One of the preservation issues with displaying pottery is that many pots have rounded bottoms, are top-heavy or do not sit levelly. This can be a problem in exhibits where cases get bumped or shaken. To prevent pots from tipping over, the Collections staff makes mounts that help the pots sit levelly.
For example this 2007 effigy vessel by Dorothea Sunn-Avery has a rounded bottom and appliquéd feet.
After testing a couple of different mounts, we decided that the best kind of mount for this vessel is a thin pot-ring that supports the base but allows the feet of the vessel to hang freely. These mounts are some of the easiest and most cost-effective ways to stabilize pottery.
First, we cut a length of closed-cell polyethylene backer rod (the same material used in home caulking projects).
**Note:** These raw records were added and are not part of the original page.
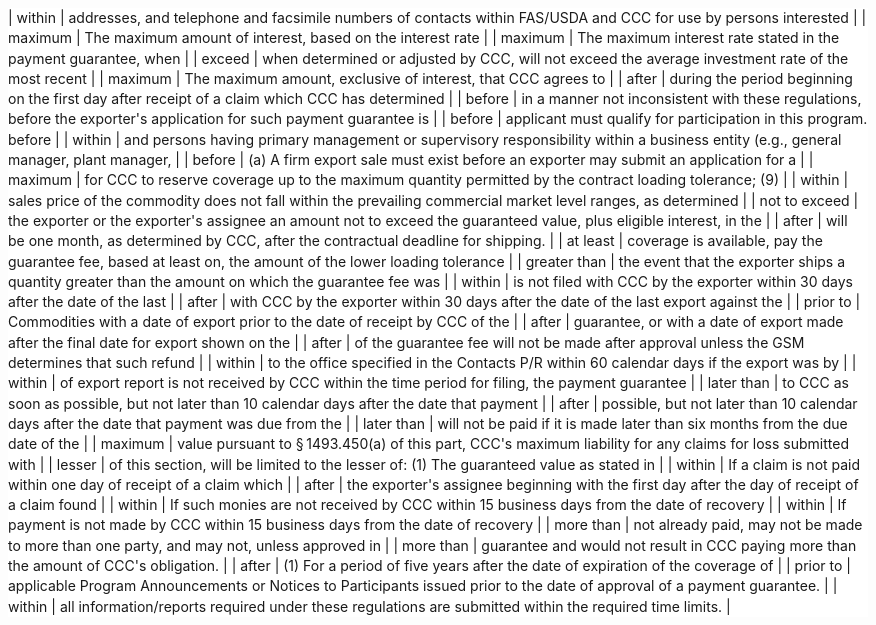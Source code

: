 | within        | addresses, and telephone and facsimile numbers of contacts within FAS/USDA and CCC for use by persons interested                      |
| maximum       | The  maximum amount of interest, based on the interest rate                                                                           |
| maximum       | The  maximum interest rate stated in the payment guarantee, when                                                                      |
| exceed        | when determined or adjusted by CCC, will not exceed the average investment rate of the most recent                                    |
| maximum       | The  maximum amount, exclusive of interest, that CCC agrees to                                                                        |
| after         | during the period beginning on the first day after receipt of a claim which CCC has determined                                        |
| before        | in a manner not inconsistent with these regulations, before the exporter's application for such payment guarantee is                  |
| before        | applicant must qualify for participation in this program. before                                                                      |
| within        | and persons having primary management or supervisory responsibility within a business entity (e.g., general manager, plant manager,   |
| before        | (a) A firm export sale must exist  before an exporter may submit an application for a                                                 |
| maximum       | for CCC to reserve coverage up to the maximum quantity permitted by the contract loading tolerance; (9)                               |
| within        | sales price of the commodity does not fall within the prevailing commercial market level ranges, as determined                        |
| not to exceed | the exporter or the exporter's assignee an amount not to exceed the guaranteed value, plus eligible interest, in the                  |
| after         | will be one month, as determined by CCC, after  the contractual deadline for shipping.                                                |
| at least      | coverage is available, pay the guarantee fee, based at least on, the amount of the lower loading tolerance                            |
| greater than  | the event that the exporter ships a quantity greater than the amount on which the guarantee fee was                                   |
| within        | is not filed with CCC by the exporter within 30 days after the date of the last                                                       |
| after         | with CCC by the exporter within 30 days after the date of the last export against the                                                 |
| prior to      | Commodities with a date of export  prior to the date of receipt by CCC of the                                                         |
| after         | guarantee, or with a date of export made after the final date for export shown on the                                                 |
| after         | of the guarantee fee will not be made after approval unless the GSM determines that such refund                                       |
| within        | to the office specified in the Contacts P/R within 60 calendar days if the export was by                                              |
| within        | of export report is not received by CCC within the time period for filing, the payment guarantee                                      |
| later than    | to CCC as soon as possible, but not later than 10 calendar days after the date that payment                                           |
| after         | possible, but not later than 10 calendar days after the date that payment was due from the                                            |
| later than    | will not be paid if it is made later than six months from the due date of the                                                         |
| maximum       | value pursuant to &#167;&#8201;1493.450(a) of this part, CCC's maximum liability for any claims for loss submitted with               |
| lesser        | of this section, will be limited to the lesser of: (1) The guaranteed value as stated in                                              |
| within        | If a claim is not paid  within one day of receipt of a claim which                                                                    |
| after         | the exporter's assignee beginning with the first day after the day of receipt of a claim found                                        |
| within        | If such monies are not received by CCC  within 15 business days from the date of recovery                                             |
| within        | If payment is not made by CCC  within 15 business days from the date of recovery                                                      |
| more than     | not already paid, may not be made to more than one party, and may not, unless approved in                                             |
| more than     | guarantee and would not result in CCC paying more than  the amount of CCC's obligation.                                               |
| after         | (1) For a period of five years  after the date of expiration of the coverage of                                                       |
| prior to      | applicable Program Announcements or Notices to Participants issued prior to  the date of approval of a payment guarantee.             |
| within        | all information/reports required under these regulations are submitted within  the required time limits.                              |
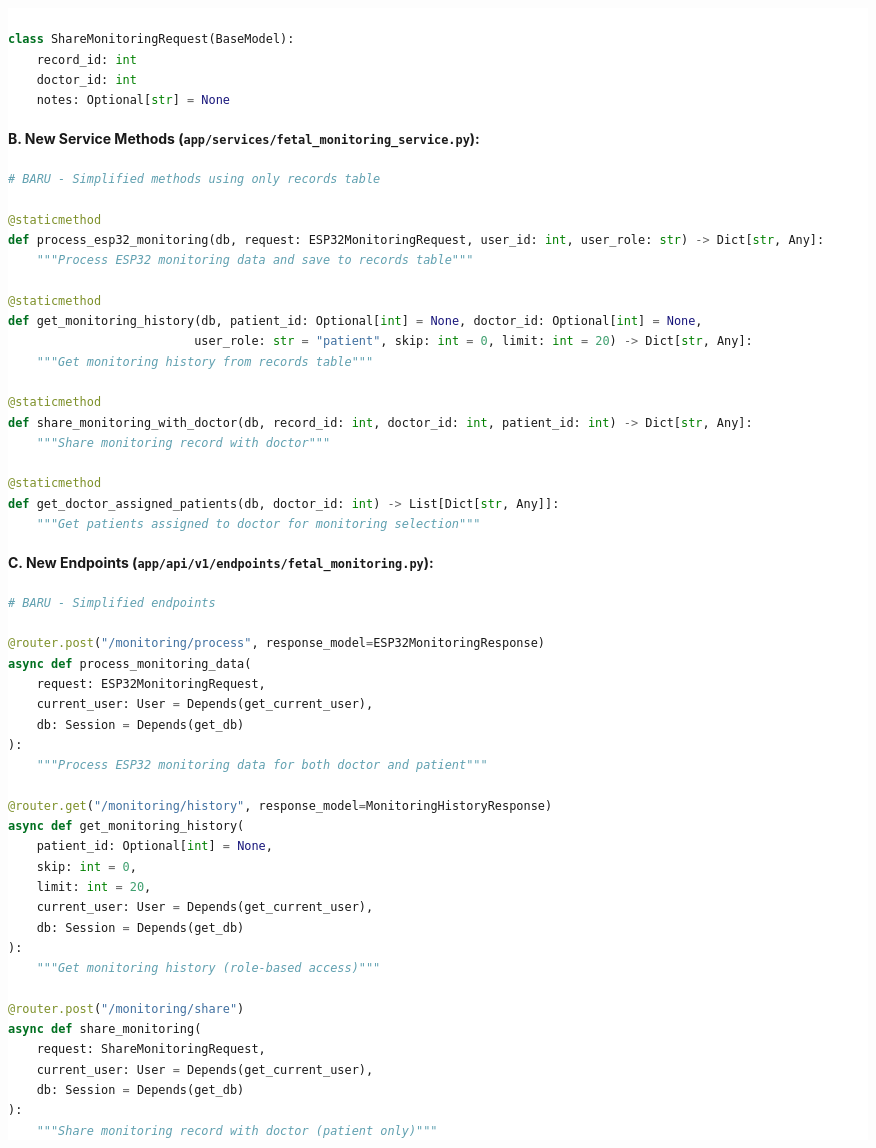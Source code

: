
 ```python
    
class ShareMonitoringRequest(BaseModel):
    record_id: int
    doctor_id: int
    notes: Optional[str] = None
```

#### B. New Service Methods (`app/services/fetal_monitoring_service.py`):
```python
# BARU - Simplified methods using only records table

@staticmethod
def process_esp32_monitoring(db, request: ESP32MonitoringRequest, user_id: int, user_role: str) -> Dict[str, Any]:
    """Process ESP32 monitoring data and save to records table"""
    
@staticmethod  
def get_monitoring_history(db, patient_id: Optional[int] = None, doctor_id: Optional[int] = None, 
                          user_role: str = "patient", skip: int = 0, limit: int = 20) -> Dict[str, Any]:
    """Get monitoring history from records table"""
    
@staticmethod
def share_monitoring_with_doctor(db, record_id: int, doctor_id: int, patient_id: int) -> Dict[str, Any]:
    """Share monitoring record with doctor"""
    
@staticmethod
def get_doctor_assigned_patients(db, doctor_id: int) -> List[Dict[str, Any]]:
    """Get patients assigned to doctor for monitoring selection"""
```

#### C. New Endpoints (`app/api/v1/endpoints/fetal_monitoring.py`):
```python
# BARU - Simplified endpoints

@router.post("/monitoring/process", response_model=ESP32MonitoringResponse)
async def process_monitoring_data(
    request: ESP32MonitoringRequest,
    current_user: User = Depends(get_current_user),
    db: Session = Depends(get_db)
):
    """Process ESP32 monitoring data for both doctor and patient"""

@router.get("/monitoring/history", response_model=MonitoringHistoryResponse)  
async def get_monitoring_history(
    patient_id: Optional[int] = None,
    skip: int = 0,
    limit: int = 20,
    current_user: User = Depends(get_current_user),
    db: Session = Depends(get_db)
):
    """Get monitoring history (role-based access)"""
    
@router.post("/monitoring/share")
async def share_monitoring(
    request: ShareMonitoringRequest,
    current_user: User = Depends(get_current_user), 
    db: Session = Depends(get_db)
):
    """Share monitoring record with doctor (patient only)"""

```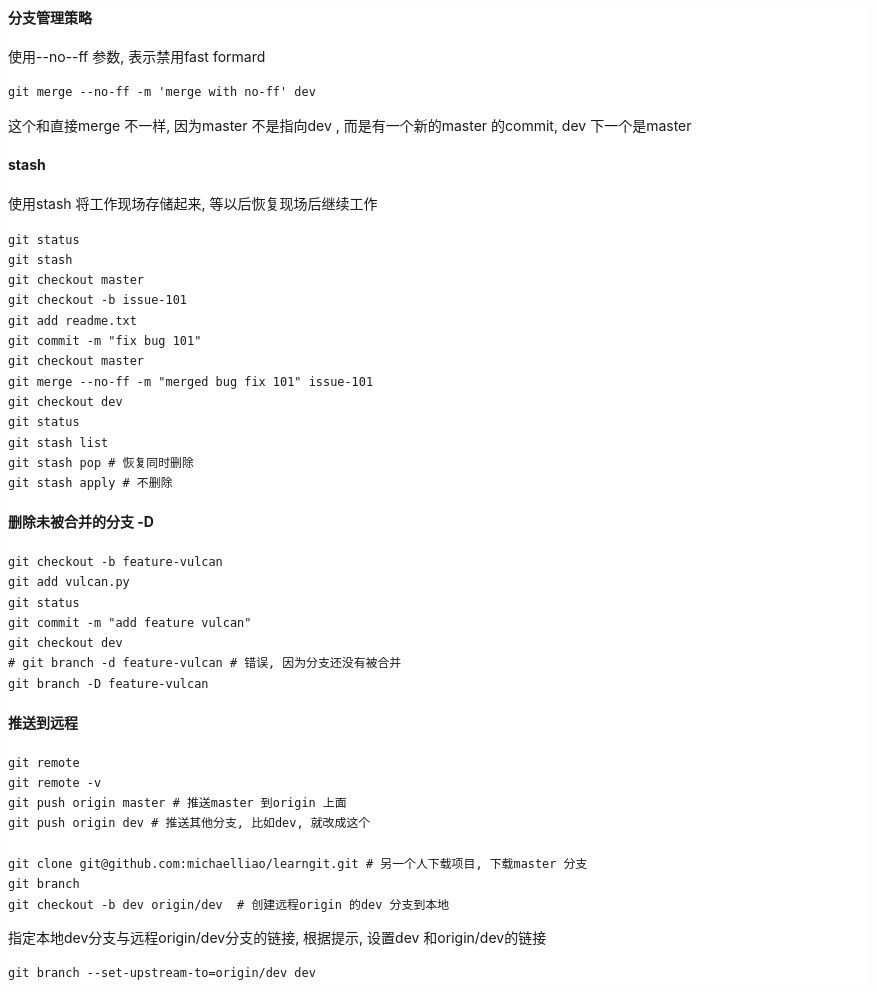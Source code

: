 #### 分支管理策略

使用--no--ff 参数, 表示禁用fast formard

`git merge --no-ff -m 'merge with no-ff' dev`

这个和直接merge 不一样, 因为master 不是指向dev , 而是有一个新的master 的commit, dev 下一个是master

#### stash

使用stash 将工作现场存储起来, 等以后恢复现场后继续工作

```shell
git status
git stash
git checkout master
git checkout -b issue-101
git add readme.txt 
git commit -m "fix bug 101"
git checkout master
git merge --no-ff -m "merged bug fix 101" issue-101
git checkout dev
git status
git stash list
git stash pop # 恢复同时删除
git stash apply # 不删除
```

#### 删除未被合并的分支 -D

```shell
git checkout -b feature-vulcan
git add vulcan.py
git status
git commit -m "add feature vulcan"
git checkout dev
# git branch -d feature-vulcan # 错误, 因为分支还没有被合并
git branch -D feature-vulcan
```

#### 推送到远程

```shell
git remote
git remote -v
git push origin master # 推送master 到origin 上面
git push origin dev # 推送其他分支, 比如dev, 就改成这个

git clone git@github.com:michaelliao/learngit.git # 另一个人下载项目, 下载master 分支
git branch
git checkout -b dev origin/dev  # 创建远程origin 的dev 分支到本地
```

指定本地dev分支与远程origin/dev分支的链接, 根据提示, 设置dev 和origin/dev的链接

`git branch --set-upstream-to=origin/dev dev`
Polyethylene is one of the more stable plastics and does not off-gas or decay, making it ideal for use in a museum setting.
Next, we use a glue gun with hot-melt adhesive to join the ends of the backer rod, creating a ring.
Once the glue has hardened, we wrap the pot ring in the same fabric that will be covering the exhibit cases and lifts. This helps to create a unified appearance in the case and the exhibit, so that the pot rings blend in to the rest of the display.
Our final step is the “bump test” where one of our Collections staff scientifically bumps the surface where the pot is resting to make sure that our mount stabilizes the vessel.
This upcoming exhibit will feature over 100 pieces of Maricopa pottery. Making pot-rings for the exhibit is only one of the jobs that our staff and volunteers will be busy with over the course of the next month.